The Campaign for the North 1643

1643

When the first great battle of the Civil War, at Edgehill on 23rd October 1642, failed to deliver the resolution that many had expected, both parliament and the king had to seize control of extensive territories if they were to be able support a long campaign. In the North the king gave this task to  the Marquis of Newcastle. By November 1642 the royalist city of York was coming under increasing threats from the parliamentarian forces of the Hothams and Cholmley from the east/north east and the Fairfaxes from the west. Following an appeal to the Marquis of Newcastle to relieve the threat to the city, Newcastle’s 6-8000 strong newly raised army marched south, sweeping away a small parliamentarian force led by Captain John Hotham at Piercebridge (1 December), entering York and then going on to defeat the Fairfaxes at Tadcaster (6 December). By the end of the year much of the region was secured with garrisons at Newark in Nottinghamshire to control the Great North Road at the crossing of the Trent; at Pontefract where the same road, running between the Pennines and the marshes, was the only major route from the south into the heart of Yorkshire, while most important was control of York itself. Since its foundation by the Romans the city has been the key to the North. Its importance is reflected in a concentration of battlefields in the region around York, with at least seven major battles from 1066 to 1644, as Vikings, Scots and then the competing sides in the Wars of Roses and Civil War struggled for control of the region and of York itself, which was effectively the capital of the North.

In 1643 the parliamentarian opposition in Yorkshire was led by Ferdinando Lord Fairfax and his son Sir Thomas. The heartland of their power was in the cloth towns of the West Riding but their situation was becoming increasingly desperate now that they were cut off from parliament’s major coastal garrison at Scarborough and especially from hope of re-supply from the major garrison port of Hull. Although the industrial revolution would not come until the next century, industrialisation had however already begun to transform the towns of the West Riding into important centres of population and wealth. From this region the Fairfaxes were thus able to draw substantial number of infantry troops, particularly musketeers, but their army was weak in cavalry.
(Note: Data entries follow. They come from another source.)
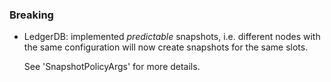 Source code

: ### Breaking

- LedgerDB: implemented *predictable* snapshots, i.e. different nodes with the
  same configuration will now create snapshots for the same slots.

  See 'SnapshotPolicyArgs' for more details.
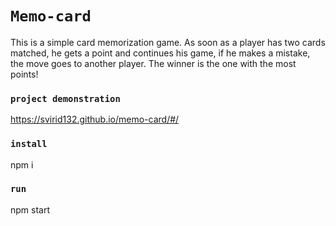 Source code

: # `Memo-card`

This is a simple card memorization game. As soon as a player has two cards matched, he gets a point and continues his game, if he makes a mistake, the move goes to another player. The winner is the one with the most points!

### `project demonstration`
https://svirid132.github.io/memo-card/#/

### `install`
npm i

### `run`
npm start

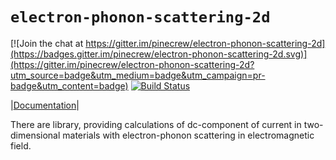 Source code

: # `electron-phonon-scattering-2d`
[![Join the chat at https://gitter.im/pinecrew/electron-phonon-scattering-2d](https://badges.gitter.im/pinecrew/electron-phonon-scattering-2d.svg)](https://gitter.im/pinecrew/electron-phonon-scattering-2d?utm_source=badge&utm_medium=badge&utm_campaign=pr-badge&utm_content=badge)
[![Build Status](https://travis-ci.org/pinecrew/electron-phonon-scattering-2d.svg?branch=master)](https://travis-ci.org/pinecrew/electron-phonon-scattering-2d)

|[Documentation](http://pinecrew.github.io/electron-phonon-scattering-2d/electron-phonon-scattering-2d/)|

There are library, providing calculations of dc-component of current in two-dimensional materials with electron-phonon scattering in electromagnetic field.
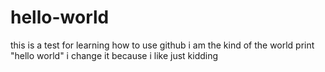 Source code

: # hello-world
this is a test for learning how to use github
i am the kind of the world
print "hello world"
i change it because i like
just kidding
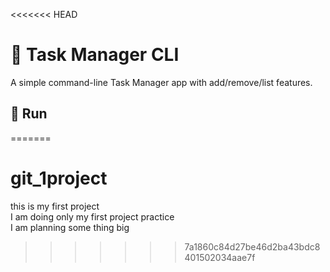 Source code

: <<<<<<< HEAD
# 🧩 Task Manager CLI

A simple command-line Task Manager app with add/remove/list features.

## 🧪 Run
=======
# git_1project
this is my first project
<br>
I am doing only my first project practice
<br>
I am planning some thing big
>>>>>>> 7a1860c84d27be46d2ba43bdc8401502034aae7f
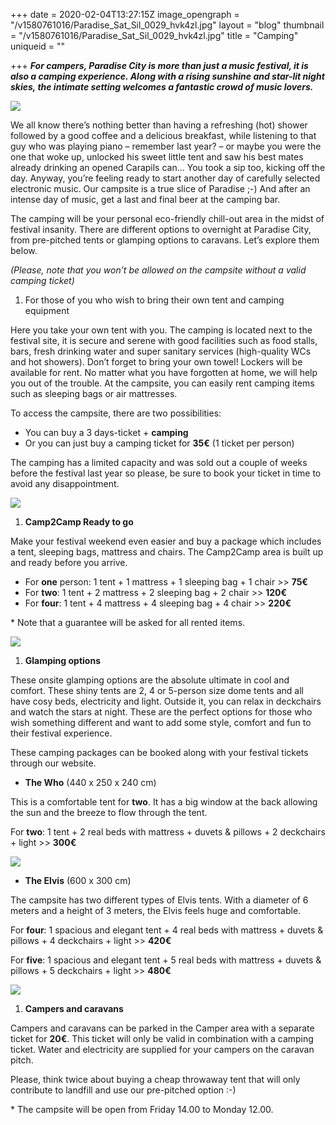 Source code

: +++
date = 2020-02-04T13:27:15Z
image_opengraph = "/v1580761016/Paradise_Sat_Sil_0029_hvk4zl.jpg"
layout = "blog"
thumbnail = "/v1580761016/Paradise_Sat_Sil_0029_hvk4zl.jpg"
title = "Camping"
uniqueid = ""

+++
**_For campers, Paradise City is more than just a music festival, it is also a camping experience. Along with a rising sunshine and star-lit night skies, the intimate setting welcomes a fantastic crowd of music lovers._**

![](https://res.cloudinary.com/dxswtxauo/image/upload/v1580820865/B64I9384_uexrd4.jpg)

We all know there’s nothing better than having a refreshing (hot) shower followed by a good coffee and a delicious breakfast, while listening to that guy who was playing piano – remember last year? – or maybe you were the one that woke up, unlocked his sweet little tent and saw his best mates already drinking an opened Carapils can… You took a sip too, kicking off the day. Anyway, you’re feeling ready to start another day of carefully selected electronic music. Our campsite is a true slice of Paradise ;-) And after an intense day of music, get a last and final beer at the camping bar.

The camping will be your personal eco-friendly chill-out area in the midst of festival insanity. There are different options to overnight at Paradise City, from pre-pitched tents or glamping options to caravans. Let’s explore them below.

_(Please, note that you won’t be allowed on the campsite without a valid camping ticket)_

1. For those of you who wish to bring their own tent and camping equipment

Here you take your own tent with you. The camping is located next to the festival site, it is secure and serene with good facilities such as food stalls, bars, fresh drinking water and super sanitary services (high-quality WCs and hot showers). Don’t forget to bring your own towel! Lockers will be available for rent. No matter what you have forgotten at home, we will help you out of the trouble. At the campsite, you can easily rent camping items such as sleeping bags or air mattresses.

To access the campsite, there are two possibilities:

* You can buy a 3 days-ticket + **camping**
* Or you can just buy a camping ticket for **35€** (1 ticket per person)

The camping has a limited capacity and was sold out a couple of weeks before the festival last year so please, be sure to book your ticket in time to avoid any disappointment.

![](https://res.cloudinary.com/dxswtxauo/image/upload/v1580821029/paradise249_050719_602A5051_leylahesna_lr__htlmlg.jpg)

1. **Camp2Camp Ready to go**

Make your festival weekend even easier and buy a package which includes a tent, sleeping bags, mattress and chairs. The Camp2Camp area is built up and ready before you arrive.

* For **one** person: 1 tent + 1 mattress + 1 sleeping bag + 1 chair >> **75€**
* For **two**: 1 tent + 2 mattress + 2 sleeping bag + 2 chair >> **120€**
* For **four**: 1 tent + 4 mattress + 4 sleeping bag + 4 chair >> **220€**

\* Note that a guarantee will be asked for all rented items.

![](https://res.cloudinary.com/dxswtxauo/image/upload/v1580821150/paradise204_050719_602A5058_leylahesna_lr__g58y7h.jpg)

1. **Glamping options**

These onsite glamping options are the absolute ultimate in cool and comfort. These shiny tents are 2, 4 or 5-person size dome tents and all have cosy beds, electricity and light. Outside it, you can relax in deckchairs and watch the stars at night. These are the perfect options for those who wish something different and want to add some style, comfort and fun to their festival experience.

These camping packages can be booked along with your festival tickets through our website.

* **The Who** (440 x 250 x 240 cm)

This is a comfortable tent for **two**. It has a big window at the back allowing the sun and the breeze to flow through the tent.

For **two**: 1 tent + 2 real beds with mattress + duvets & pillows + 2 deckchairs + light >> **300€**

![](https://res.cloudinary.com/dxswtxauo/image/upload/v1580821249/2019-06-27_Liffin_Defqon_0086_WEB_hykdhv.jpg)

* **The Elvis** (600 x 300 cm)

The campsite has two different types of Elvis tents. With a diameter of 6 meters and a height of 3 meters, the Elvis feels huge and comfortable.

For **four**: 1 spacious and elegant tent + 4 real beds with mattress + duvets & pillows + 4 deckchairs + light >> **420€**

For **five**: 1 spacious and elegant tent + 5 real beds with mattress + duvets & pillows + 5 deckchairs + light >> **480€**

![](https://res.cloudinary.com/dxswtxauo/image/upload/v1580821466/2019-07-25_Liffin_Gardens_0330_2_HR_zwnf5b.jpg)

1. **Campers and caravans**

Campers and caravans can be parked in the Camper area with a separate ticket for **20€**. This ticket will only be valid in combination with a camping ticket. Water and electricity are supplied for your campers on the caravan pitch.

Please, think twice about buying a cheap throwaway tent that will only contribute to landfill and use our pre-pitched option :-)

\* The campsite will be open from Friday 14.00 to Monday 12.00.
In contrast the Marquis of Newcastle’s army was not only much larger, it also had a far higher ratio of cavalry to infantry, while the infantry themselves seems to have had a more equal balance between pikemen and musketeers. In the Vale of York, with its open fields and lowland moor, a balanced army of pike and musket, of cavalry and of artillery was critical, for in such open landscapes cavalry were the battle winning force and  pike were an essential defence for the infantry against cavalry attack. In contrast, in the increasingly enclosed landscape of hedged or walled fields rising westward towards the Pennines the musketeer was the most potent force.

The Fairfaxes desperately needed help, particularly cavalry support, from parliamentarian forces further south. Until it arrived the parliamentarians’ best strategy was to disrupt communication routes, to make rapid and unexpected strikes against royalist quarters and to exploit their advantage of firepower in the enclosed landscapes, avoiding confrontation in open country.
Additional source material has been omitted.